Figure 3.

Analysis of mRNA secondary structure of Shine-–Dalgarno sequences (SD) and translation initiation regions (TIR). (A) Average normalized DMS reactivities at the Shine–Dalgarno sequences in in vivo samples (green) and in vitro-folded RNA (grey) (adenosines and cytidines were analyzed). Only genes with SD are included (Supplemental Table S1). Higher normalized DMS reactivity values indicate nucleotides that are more accessible. (B) Gini index of the translation initiation regions (−25 to +5 relative to the first nucleotide of the start codon). A value close to 0 indicates a low amount of structure, a value close to 1 a high amount of structure. (C) The normalized DMS reactivities at the translation initiation region of psbZ. The dark grey bars represent the more reliable probing of adenosines and cytidines (compare to Figure 1B,C), light grey is the less reliable probing of guanosines and uridines.
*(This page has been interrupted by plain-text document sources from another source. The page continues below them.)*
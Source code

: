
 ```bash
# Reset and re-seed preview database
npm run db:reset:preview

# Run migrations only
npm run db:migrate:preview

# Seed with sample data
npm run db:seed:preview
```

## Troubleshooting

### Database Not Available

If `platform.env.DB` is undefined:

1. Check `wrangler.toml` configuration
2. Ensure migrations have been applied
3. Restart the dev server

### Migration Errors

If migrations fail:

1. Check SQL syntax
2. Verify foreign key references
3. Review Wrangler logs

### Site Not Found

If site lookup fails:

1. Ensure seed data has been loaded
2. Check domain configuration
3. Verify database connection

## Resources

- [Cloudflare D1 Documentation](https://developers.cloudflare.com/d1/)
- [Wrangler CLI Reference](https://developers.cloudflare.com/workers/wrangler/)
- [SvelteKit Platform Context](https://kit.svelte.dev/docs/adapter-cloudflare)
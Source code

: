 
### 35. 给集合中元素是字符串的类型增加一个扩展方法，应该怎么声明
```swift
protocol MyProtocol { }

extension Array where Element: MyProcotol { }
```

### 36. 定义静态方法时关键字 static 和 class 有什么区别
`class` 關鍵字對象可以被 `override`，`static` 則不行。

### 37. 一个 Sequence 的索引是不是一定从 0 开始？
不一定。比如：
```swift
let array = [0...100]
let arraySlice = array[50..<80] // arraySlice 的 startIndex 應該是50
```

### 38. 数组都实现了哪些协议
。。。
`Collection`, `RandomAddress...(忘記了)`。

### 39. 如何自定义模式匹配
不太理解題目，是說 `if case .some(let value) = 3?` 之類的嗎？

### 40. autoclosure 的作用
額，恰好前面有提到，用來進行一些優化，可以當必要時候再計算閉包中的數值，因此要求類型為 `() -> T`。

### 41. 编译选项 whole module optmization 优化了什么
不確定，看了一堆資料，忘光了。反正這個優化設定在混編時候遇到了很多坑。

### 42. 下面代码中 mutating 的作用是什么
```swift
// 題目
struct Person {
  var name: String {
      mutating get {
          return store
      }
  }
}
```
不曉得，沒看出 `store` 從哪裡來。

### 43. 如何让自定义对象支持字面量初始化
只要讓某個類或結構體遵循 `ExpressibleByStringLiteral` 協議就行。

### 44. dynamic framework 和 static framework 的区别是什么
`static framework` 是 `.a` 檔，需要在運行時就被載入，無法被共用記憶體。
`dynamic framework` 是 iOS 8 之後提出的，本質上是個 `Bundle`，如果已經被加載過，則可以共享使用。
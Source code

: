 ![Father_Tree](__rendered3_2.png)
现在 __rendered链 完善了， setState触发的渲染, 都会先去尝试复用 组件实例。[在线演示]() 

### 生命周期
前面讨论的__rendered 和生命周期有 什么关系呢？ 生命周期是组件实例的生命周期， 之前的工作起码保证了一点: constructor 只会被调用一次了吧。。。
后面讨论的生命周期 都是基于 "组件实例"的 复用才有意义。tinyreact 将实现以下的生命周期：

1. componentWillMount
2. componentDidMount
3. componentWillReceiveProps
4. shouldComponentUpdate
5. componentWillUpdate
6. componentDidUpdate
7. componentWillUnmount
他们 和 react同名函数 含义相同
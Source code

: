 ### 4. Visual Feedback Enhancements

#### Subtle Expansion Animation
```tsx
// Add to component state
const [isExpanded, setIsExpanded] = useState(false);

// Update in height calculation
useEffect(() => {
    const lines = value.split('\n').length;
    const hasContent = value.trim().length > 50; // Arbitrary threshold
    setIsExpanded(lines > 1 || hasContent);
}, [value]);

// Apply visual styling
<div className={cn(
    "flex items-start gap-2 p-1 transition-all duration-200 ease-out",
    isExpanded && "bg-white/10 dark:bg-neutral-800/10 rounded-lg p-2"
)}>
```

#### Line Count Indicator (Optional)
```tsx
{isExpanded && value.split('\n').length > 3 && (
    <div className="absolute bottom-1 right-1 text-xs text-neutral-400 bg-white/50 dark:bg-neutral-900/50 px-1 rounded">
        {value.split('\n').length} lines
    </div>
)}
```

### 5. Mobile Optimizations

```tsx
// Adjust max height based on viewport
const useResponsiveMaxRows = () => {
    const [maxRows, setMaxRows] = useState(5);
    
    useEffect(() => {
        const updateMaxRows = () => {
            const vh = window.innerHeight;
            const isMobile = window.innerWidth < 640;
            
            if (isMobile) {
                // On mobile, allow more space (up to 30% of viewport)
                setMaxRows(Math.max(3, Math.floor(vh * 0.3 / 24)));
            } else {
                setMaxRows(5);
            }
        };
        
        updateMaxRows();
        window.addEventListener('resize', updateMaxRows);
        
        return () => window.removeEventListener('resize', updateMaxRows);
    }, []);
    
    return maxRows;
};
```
The Shine–Dalgarno sequence (GGAGG) and the start codon (AUG) are marked with a grey background. (D) Predicted mRNA secondary structures of the psbZ translation initiation region in vivo and in vitro presented as arc-plots using DMS reactivities (at adenosines and cytidines) as constrains. The positions of the Shine–Dalgarno sequence (SD) and the start codon (AUG) are marked (compare also Figure 2A for the DMS reactivity at the start codon).